Well it will reach this max height when v = 0, so:

0=4.104 - 9.8t
9.8t = 4.104
t = 4.104/9.8 = 0.419 seconds

d = 4.104*0.419 + (.5)(-9.8)(0.419^2)
d = 1.719 - .860
d = 0.859 m = 33.8 inches

When you release the ball, remember that no part of the robot can be above 60 inches. So the bottom of the ball at the release point may be well below 60 inches. But let's assume the top boundary condition of a release at 60 inches.

60 + 33.8 = 93.8 inches = 7 ft 9.8 inches = well below the goal.

Re: MAX ball shot trajectory
 

If you've done any of those physics labs...you'll find that theoretical physics is only a very rough approximiation of the actual answer.

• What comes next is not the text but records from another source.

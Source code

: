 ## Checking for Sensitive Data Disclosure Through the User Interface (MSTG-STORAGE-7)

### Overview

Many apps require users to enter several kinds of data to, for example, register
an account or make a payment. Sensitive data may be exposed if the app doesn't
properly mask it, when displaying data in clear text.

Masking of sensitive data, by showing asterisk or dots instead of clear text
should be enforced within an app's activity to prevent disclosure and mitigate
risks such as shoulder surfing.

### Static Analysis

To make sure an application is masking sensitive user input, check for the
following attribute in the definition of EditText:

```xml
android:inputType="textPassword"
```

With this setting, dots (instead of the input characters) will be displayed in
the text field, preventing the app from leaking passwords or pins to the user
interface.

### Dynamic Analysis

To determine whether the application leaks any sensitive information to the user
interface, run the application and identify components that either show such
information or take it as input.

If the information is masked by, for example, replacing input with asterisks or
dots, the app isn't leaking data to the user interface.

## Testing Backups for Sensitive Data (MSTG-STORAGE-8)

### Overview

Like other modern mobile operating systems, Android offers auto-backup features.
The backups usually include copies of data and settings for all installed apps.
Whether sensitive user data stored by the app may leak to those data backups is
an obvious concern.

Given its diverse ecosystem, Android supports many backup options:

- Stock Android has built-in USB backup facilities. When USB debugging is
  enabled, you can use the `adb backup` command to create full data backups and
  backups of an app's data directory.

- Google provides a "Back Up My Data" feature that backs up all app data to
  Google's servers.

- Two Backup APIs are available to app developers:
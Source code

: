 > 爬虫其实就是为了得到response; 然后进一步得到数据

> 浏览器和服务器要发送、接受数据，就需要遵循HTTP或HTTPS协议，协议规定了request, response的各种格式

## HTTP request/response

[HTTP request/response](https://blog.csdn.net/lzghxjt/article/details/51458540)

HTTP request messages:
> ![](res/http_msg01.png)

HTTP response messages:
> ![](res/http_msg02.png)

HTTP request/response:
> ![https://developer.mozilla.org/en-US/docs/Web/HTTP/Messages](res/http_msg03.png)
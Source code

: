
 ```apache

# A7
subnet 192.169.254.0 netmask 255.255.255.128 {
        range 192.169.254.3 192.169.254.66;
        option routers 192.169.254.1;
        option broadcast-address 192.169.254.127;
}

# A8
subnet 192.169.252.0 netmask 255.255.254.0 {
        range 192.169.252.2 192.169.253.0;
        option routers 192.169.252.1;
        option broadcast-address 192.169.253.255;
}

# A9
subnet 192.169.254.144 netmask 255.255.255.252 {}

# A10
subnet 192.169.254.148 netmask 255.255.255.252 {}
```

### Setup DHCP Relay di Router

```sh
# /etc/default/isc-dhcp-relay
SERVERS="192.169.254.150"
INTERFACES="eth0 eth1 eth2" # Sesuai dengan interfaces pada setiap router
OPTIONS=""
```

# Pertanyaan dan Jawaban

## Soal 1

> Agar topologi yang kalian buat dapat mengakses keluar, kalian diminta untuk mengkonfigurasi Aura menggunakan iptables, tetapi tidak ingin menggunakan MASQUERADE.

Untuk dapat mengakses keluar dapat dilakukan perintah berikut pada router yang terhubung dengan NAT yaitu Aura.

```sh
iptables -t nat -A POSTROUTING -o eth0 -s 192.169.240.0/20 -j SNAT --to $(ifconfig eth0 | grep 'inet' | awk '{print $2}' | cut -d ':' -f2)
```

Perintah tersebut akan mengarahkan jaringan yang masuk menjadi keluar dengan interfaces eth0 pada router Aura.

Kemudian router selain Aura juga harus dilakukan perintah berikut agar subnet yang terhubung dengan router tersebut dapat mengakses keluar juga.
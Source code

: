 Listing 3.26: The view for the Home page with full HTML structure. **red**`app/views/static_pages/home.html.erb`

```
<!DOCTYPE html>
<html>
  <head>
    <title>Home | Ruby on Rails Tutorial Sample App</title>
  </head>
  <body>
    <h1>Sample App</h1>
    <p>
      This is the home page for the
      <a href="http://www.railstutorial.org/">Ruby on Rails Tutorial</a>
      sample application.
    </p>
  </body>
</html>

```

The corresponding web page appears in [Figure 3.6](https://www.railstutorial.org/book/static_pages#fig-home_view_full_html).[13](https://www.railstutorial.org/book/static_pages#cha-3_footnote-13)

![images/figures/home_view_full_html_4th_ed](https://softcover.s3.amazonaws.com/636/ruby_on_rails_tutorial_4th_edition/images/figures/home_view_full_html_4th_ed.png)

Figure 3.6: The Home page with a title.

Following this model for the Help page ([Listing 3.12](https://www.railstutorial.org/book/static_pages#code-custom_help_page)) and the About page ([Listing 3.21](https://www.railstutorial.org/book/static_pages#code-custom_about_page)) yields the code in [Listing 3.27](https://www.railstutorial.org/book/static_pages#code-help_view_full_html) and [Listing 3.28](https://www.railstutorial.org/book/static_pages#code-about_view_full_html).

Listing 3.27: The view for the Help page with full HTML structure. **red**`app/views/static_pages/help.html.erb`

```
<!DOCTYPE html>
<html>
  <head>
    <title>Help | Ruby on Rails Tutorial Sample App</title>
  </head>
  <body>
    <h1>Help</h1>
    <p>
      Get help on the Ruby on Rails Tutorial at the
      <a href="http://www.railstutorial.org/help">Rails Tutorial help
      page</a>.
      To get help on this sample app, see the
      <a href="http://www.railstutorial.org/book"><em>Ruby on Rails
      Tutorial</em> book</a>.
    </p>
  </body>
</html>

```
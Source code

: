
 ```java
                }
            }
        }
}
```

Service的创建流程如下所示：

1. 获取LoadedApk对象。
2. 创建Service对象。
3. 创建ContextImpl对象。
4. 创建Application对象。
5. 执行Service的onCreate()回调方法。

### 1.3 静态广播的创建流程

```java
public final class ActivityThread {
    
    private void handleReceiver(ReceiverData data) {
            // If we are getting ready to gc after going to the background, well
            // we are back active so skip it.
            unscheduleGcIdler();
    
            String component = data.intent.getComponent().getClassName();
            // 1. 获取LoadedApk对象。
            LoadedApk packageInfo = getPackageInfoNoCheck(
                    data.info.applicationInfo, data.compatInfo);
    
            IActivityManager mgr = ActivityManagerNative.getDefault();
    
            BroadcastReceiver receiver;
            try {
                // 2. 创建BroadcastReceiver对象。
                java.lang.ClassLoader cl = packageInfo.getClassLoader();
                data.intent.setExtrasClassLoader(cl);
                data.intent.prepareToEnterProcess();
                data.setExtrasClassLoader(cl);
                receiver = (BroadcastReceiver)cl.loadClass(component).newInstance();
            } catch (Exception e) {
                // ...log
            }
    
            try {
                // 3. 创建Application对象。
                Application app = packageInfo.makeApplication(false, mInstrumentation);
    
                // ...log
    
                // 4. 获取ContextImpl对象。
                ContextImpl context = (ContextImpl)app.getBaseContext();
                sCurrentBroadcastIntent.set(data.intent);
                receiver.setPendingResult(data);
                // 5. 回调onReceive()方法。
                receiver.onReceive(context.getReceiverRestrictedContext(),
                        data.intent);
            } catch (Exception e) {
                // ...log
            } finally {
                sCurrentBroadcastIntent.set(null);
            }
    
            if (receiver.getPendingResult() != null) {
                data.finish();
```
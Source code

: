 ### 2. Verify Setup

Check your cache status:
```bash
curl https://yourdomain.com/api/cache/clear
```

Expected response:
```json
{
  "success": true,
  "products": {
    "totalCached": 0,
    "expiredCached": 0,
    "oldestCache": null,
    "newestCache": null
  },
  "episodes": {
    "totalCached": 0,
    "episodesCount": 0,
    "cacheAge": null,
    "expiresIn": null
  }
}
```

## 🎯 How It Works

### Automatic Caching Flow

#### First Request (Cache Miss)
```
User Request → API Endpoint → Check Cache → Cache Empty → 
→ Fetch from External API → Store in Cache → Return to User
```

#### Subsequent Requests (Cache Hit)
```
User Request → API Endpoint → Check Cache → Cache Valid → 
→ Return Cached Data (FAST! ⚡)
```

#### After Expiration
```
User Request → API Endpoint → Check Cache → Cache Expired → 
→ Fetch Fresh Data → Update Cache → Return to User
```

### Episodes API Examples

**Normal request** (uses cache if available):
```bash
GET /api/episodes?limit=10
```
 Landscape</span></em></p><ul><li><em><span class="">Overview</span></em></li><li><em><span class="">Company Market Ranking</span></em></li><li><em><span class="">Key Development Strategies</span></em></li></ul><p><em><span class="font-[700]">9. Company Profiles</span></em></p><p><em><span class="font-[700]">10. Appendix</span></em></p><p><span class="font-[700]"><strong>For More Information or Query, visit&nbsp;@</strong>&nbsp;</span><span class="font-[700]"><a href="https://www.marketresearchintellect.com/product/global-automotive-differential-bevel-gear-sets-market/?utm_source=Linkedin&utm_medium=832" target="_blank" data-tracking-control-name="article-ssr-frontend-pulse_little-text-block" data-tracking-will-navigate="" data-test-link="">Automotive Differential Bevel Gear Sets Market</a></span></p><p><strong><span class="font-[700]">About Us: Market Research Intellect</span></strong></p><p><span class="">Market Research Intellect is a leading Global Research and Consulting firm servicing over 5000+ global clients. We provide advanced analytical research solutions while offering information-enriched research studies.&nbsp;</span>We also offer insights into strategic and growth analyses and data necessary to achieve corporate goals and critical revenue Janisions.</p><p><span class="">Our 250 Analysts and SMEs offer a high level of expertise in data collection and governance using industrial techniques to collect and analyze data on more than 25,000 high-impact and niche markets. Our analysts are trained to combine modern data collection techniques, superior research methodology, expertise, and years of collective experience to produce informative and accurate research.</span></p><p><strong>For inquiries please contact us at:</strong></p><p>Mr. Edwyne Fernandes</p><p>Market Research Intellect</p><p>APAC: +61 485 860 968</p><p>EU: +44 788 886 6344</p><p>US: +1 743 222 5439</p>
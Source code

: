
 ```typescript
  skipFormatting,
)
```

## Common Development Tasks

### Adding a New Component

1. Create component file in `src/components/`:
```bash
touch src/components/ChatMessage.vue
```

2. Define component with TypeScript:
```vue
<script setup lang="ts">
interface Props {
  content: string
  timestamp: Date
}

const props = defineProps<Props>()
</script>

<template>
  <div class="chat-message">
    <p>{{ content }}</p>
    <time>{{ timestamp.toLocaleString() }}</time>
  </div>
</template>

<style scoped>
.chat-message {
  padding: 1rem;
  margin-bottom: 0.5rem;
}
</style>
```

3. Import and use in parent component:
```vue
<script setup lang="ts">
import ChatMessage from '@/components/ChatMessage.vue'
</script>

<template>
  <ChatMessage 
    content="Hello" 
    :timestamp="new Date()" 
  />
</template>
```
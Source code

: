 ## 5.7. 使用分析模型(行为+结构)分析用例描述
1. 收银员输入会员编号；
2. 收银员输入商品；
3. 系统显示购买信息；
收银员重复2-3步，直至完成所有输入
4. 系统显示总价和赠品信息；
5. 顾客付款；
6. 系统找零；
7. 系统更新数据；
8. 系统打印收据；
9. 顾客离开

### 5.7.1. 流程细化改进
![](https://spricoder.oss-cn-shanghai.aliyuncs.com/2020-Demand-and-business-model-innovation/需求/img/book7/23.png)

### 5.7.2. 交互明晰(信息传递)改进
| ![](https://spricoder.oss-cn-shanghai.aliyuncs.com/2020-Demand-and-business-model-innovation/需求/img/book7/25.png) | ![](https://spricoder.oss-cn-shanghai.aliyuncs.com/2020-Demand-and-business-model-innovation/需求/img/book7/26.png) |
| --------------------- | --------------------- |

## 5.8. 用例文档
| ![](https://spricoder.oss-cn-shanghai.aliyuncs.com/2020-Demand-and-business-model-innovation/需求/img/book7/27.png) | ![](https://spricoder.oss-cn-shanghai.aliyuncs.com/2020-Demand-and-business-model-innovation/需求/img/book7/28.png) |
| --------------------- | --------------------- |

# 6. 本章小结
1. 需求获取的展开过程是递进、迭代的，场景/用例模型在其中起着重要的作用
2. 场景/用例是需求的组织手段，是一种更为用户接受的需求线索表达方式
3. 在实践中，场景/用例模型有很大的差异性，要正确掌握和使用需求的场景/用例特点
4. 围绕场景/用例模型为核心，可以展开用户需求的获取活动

I think you can use the formulas for a rough starting point but guessing and testing is probably the best way. These balls are so light that if there is spin on it...there is going to be a major trajectory change anyways. Ever see a ping pong ball with back spin? It flys very wierd.

Re: MAX ball shot trajectory
 

b_mallerd's admonition is on target. It is why I mentioned not worrying about calculating drag because of all the other sources of variation. It is quite profitable to do the basic computations first, however. You want to find the boundary conditions for values such as release angle and motor speed so you know where to start your testing.

You should find things like the minimum angle required to even get the ball up to the center goal. If you are using a spinning wheel launcher you should figure out the minimum number of revolutions per minute to get the velocity you want. Computing these can also make your life much easier when it comes to testing because you will be able to be much more systematic.